What would actually give me confidence? A few things. Independent red teams with real authority, not just consultants the companies hire and can ignore. Mandatory disclosure of capability evaluations to some regulatory body, even if the details stay confidential. Legal liability that makes safety failures expensive. And frankly, some mechanism to slow down deployment when there's genuine uncertainty about risks, not just internal guidelines that can be overridden when competitive pressure gets intense enough.
I'm not holding my breath for any of this. The AI companies have enormous lobbying resources, Congress barely understands what a large language model is, and the EU's AI Act (which does have some teeth) won't fully apply to frontier models for years. In the meantime, we get frameworks and forums and promises.
Look, I don't think the people at DeepMind and OpenAI are villains. Most of them probably genuinely care about safety and are doing their best in a weird situation where they're building technology that might be transformative or might be dangerous or might be both.
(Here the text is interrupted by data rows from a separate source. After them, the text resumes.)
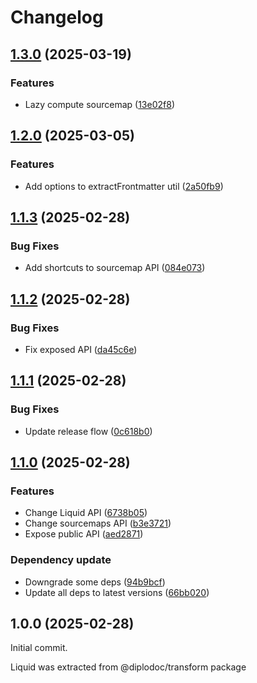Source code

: # Changelog

## [1.3.0](https://github.com/diplodoc-platform/liquid/compare/v1.2.0...v1.3.0) (2025-03-19)


### Features

* Lazy compute sourcemap ([13e02f8](https://github.com/diplodoc-platform/liquid/commit/13e02f869bbcf62ba85ad561ddf5d0c5ef896803))

## [1.2.0](https://github.com/diplodoc-platform/liquid/compare/v1.1.3...v1.2.0) (2025-03-05)


### Features

* Add options to extractFrontmatter util ([2a50fb9](https://github.com/diplodoc-platform/liquid/commit/2a50fb9fc92802ff9470004e18f087bce15b2443))

## [1.1.3](https://github.com/diplodoc-platform/liquid/compare/v1.1.2...v1.1.3) (2025-02-28)


### Bug Fixes

* Add shortcuts to sourcemap API ([084e073](https://github.com/diplodoc-platform/liquid/commit/084e07396a649d0cbb02ca1e514c75128d5cb243))

## [1.1.2](https://github.com/diplodoc-platform/liquid/compare/v1.1.1...v1.1.2) (2025-02-28)


### Bug Fixes

* Fix exposed API ([da45c6e](https://github.com/diplodoc-platform/liquid/commit/da45c6e39a47a5dbef8aa1079780b9b2b4d3d2f6))

## [1.1.1](https://github.com/diplodoc-platform/liquid/compare/v1.1.0...v1.1.1) (2025-02-28)


### Bug Fixes

* Update release flow ([0c618b0](https://github.com/diplodoc-platform/liquid/commit/0c618b0dbdfd5b43e661d20d7621ad0a1ab3e151))

## [1.1.0](https://github.com/diplodoc-platform/liquid/compare/v1.0.0...v1.1.0) (2025-02-28)


### Features

* Change Liquid API ([6738b05](https://github.com/diplodoc-platform/liquid/commit/6738b05a528655ee5c173a6628623e187ce38ad9))
* Change sourcemaps API ([b3e3721](https://github.com/diplodoc-platform/liquid/commit/b3e3721c092b7ac5e0034f6b15013b7cab683b3d))
* Expose public API ([aed2871](https://github.com/diplodoc-platform/liquid/commit/aed28710d9cb3fd92e0e2f931d26747662fb67ef))


### Dependency update

* Downgrade some deps ([94b9bcf](https://github.com/diplodoc-platform/liquid/commit/94b9bcf7b3aed38d3f7cef63bef3d881ed3ccdb0))
* Update all deps to latest versions ([66bb020](https://github.com/diplodoc-platform/liquid/commit/66bb020cc92c53f5ac869d22d9900a4354294f50))

## 1.0.0 (2025-02-28)

Initial commit.

Liquid was extracted from @diplodoc/transform package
The frameworks they've published reflect real thought about hard problems. But good intentions and internal processes are not the same as accountability. We learned that with banks, we learned it with social media, and I suspect we're going to learn it again with AI.
Maybe I'm wrong. Maybe this time the industry will police itself effectively and we'll look back and say wow, those voluntary frameworks really worked. But what do I know, I've only been covering tech for three decades and I've never once seen that happen.